[What is expected]
Please set down each entry exactly, omitting any picture it holds.

Saved entries:
*** Begin section ***
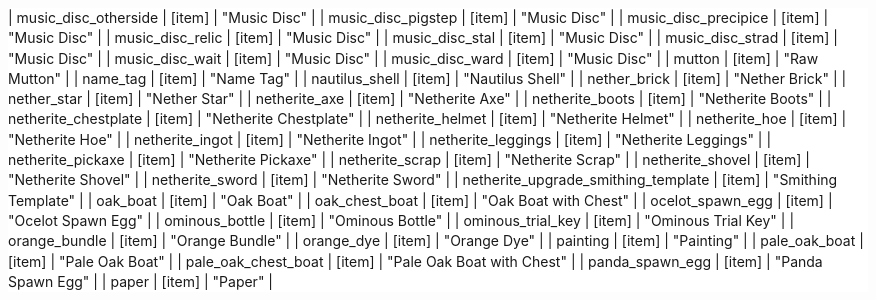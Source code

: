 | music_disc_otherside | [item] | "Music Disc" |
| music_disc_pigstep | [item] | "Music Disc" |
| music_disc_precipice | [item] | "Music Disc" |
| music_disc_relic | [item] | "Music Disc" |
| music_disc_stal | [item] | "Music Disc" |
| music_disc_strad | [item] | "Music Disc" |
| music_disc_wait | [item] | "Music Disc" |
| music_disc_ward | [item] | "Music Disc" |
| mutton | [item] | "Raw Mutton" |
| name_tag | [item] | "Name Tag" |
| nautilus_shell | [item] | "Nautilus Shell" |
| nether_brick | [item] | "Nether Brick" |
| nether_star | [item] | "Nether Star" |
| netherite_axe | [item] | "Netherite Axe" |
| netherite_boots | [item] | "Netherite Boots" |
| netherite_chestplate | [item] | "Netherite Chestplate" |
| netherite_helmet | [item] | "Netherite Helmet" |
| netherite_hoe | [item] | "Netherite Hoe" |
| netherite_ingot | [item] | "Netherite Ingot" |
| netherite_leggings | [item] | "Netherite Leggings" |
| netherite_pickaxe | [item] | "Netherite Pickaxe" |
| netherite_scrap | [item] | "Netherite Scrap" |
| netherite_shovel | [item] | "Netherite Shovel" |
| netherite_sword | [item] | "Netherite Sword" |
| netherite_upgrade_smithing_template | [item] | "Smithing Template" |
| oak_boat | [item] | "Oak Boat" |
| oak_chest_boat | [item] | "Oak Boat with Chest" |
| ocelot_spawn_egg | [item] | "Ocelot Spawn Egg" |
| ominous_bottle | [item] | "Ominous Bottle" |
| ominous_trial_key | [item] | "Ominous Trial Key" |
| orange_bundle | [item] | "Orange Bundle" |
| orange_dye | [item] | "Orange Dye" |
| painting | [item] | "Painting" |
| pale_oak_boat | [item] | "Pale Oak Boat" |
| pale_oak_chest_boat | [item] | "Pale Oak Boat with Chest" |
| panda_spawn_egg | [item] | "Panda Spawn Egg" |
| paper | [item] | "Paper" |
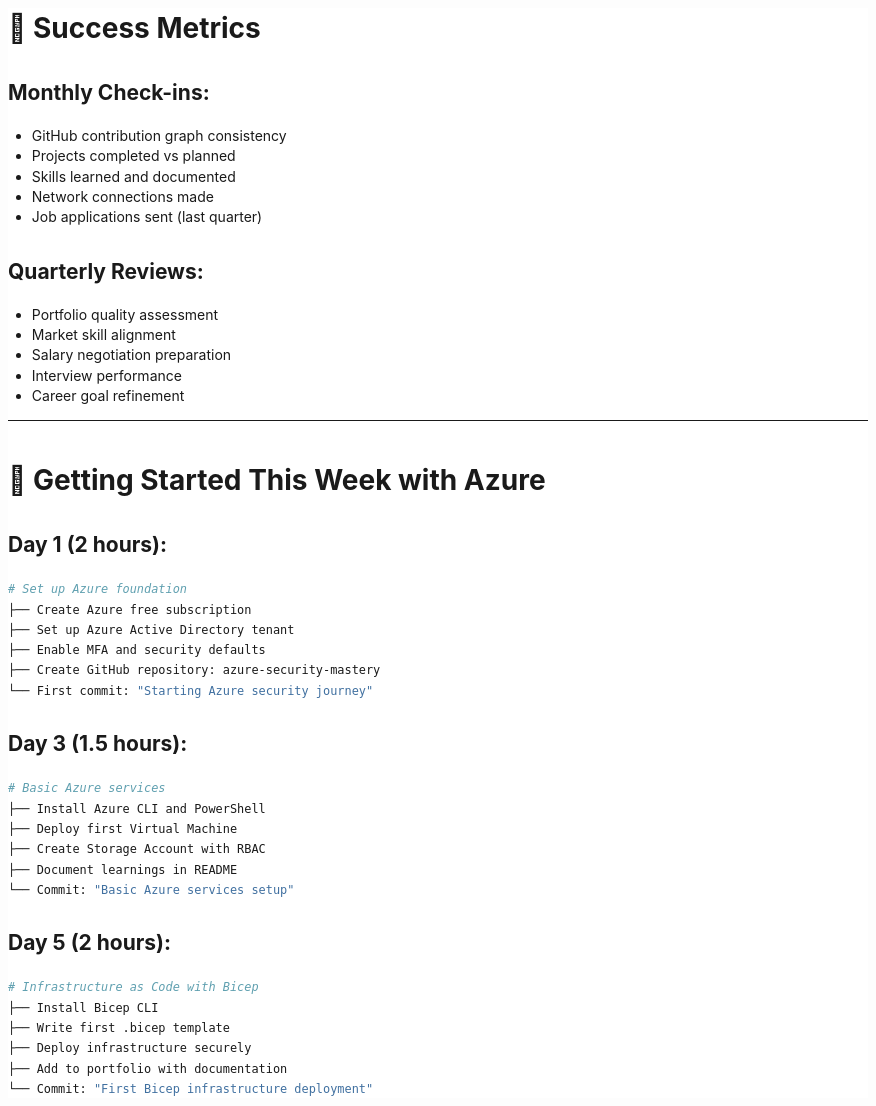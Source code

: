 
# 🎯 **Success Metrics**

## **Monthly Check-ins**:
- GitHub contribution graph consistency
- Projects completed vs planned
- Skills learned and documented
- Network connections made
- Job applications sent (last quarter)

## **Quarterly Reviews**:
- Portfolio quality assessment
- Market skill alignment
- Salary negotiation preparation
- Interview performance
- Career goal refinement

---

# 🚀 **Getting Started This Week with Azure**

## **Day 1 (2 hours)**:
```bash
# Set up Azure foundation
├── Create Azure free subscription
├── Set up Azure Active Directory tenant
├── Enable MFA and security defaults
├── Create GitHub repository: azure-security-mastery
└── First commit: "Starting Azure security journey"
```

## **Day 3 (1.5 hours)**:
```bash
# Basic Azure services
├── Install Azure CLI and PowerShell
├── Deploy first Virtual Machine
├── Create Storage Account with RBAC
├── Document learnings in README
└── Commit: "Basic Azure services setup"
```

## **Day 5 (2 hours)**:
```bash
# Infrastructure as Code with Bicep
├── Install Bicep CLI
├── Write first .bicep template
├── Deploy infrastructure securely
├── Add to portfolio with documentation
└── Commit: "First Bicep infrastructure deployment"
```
*** End section ***
[Solution for this exercise]
Source code

: | music_disc_otherside | [item] | "Music Disc" |
| music_disc_pigstep | [item] | "Music Disc" |
| music_disc_precipice | [item] | "Music Disc" |
| music_disc_relic | [item] | "Music Disc" |
| music_disc_stal | [item] | "Music Disc" |
| music_disc_strad | [item] | "Music Disc" |
| music_disc_wait | [item] | "Music Disc" |
| music_disc_ward | [item] | "Music Disc" |
| mutton | [item] | "Raw Mutton" |
| name_tag | [item] | "Name Tag" |
| nautilus_shell | [item] | "Nautilus Shell" |
| nether_brick | [item] | "Nether Brick" |
| nether_star | [item] | "Nether Star" |
| netherite_axe | [item] | "Netherite Axe" |
| netherite_boots | [item] | "Netherite Boots" |
| netherite_chestplate | [item] | "Netherite Chestplate" |
| netherite_helmet | [item] | "Netherite Helmet" |
| netherite_hoe | [item] | "Netherite Hoe" |
| netherite_ingot | [item] | "Netherite Ingot" |
| netherite_leggings | [item] | "Netherite Leggings" |
| netherite_pickaxe | [item] | "Netherite Pickaxe" |
| netherite_scrap | [item] | "Netherite Scrap" |
| netherite_shovel | [item] | "Netherite Shovel" |
| netherite_sword | [item] | "Netherite Sword" |
| netherite_upgrade_smithing_template | [item] | "Smithing Template" |
| oak_boat | [item] | "Oak Boat" |
| oak_chest_boat | [item] | "Oak Boat with Chest" |
| ocelot_spawn_egg | [item] | "Ocelot Spawn Egg" |
| ominous_bottle | [item] | "Ominous Bottle" |
| ominous_trial_key | [item] | "Ominous Trial Key" |
| orange_bundle | [item] | "Orange Bundle" |
| orange_dye | [item] | "Orange Dye" |
| painting | [item] | "Painting" |
| pale_oak_boat | [item] | "Pale Oak Boat" |
| pale_oak_chest_boat | [item] | "Pale Oak Boat with Chest" |
| panda_spawn_egg | [item] | "Panda Spawn Egg" |
| paper | [item] | "Paper" |
Source code

: 
# 🎯 **Success Metrics**

## **Monthly Check-ins**:
- GitHub contribution graph consistency
- Projects completed vs planned
- Skills learned and documented
- Network connections made
- Job applications sent (last quarter)

## **Quarterly Reviews**:
- Portfolio quality assessment
- Market skill alignment
- Salary negotiation preparation
- Interview performance
- Career goal refinement

---

# 🚀 **Getting Started This Week with Azure**

## **Day 1 (2 hours)**:
```bash
# Set up Azure foundation
├── Create Azure free subscription
├── Set up Azure Active Directory tenant
├── Enable MFA and security defaults
├── Create GitHub repository: azure-security-mastery
└── First commit: "Starting Azure security journey"
```

## **Day 3 (1.5 hours)**:
```bash
# Basic Azure services
├── Install Azure CLI and PowerShell
├── Deploy first Virtual Machine
├── Create Storage Account with RBAC
├── Document learnings in README
└── Commit: "Basic Azure services setup"
```

## **Day 5 (2 hours)**:
```bash
# Infrastructure as Code with Bicep
├── Install Bicep CLI
├── Write first .bicep template
├── Deploy infrastructure securely
├── Add to portfolio with documentation
└── Commit: "First Bicep infrastructure deployment"
```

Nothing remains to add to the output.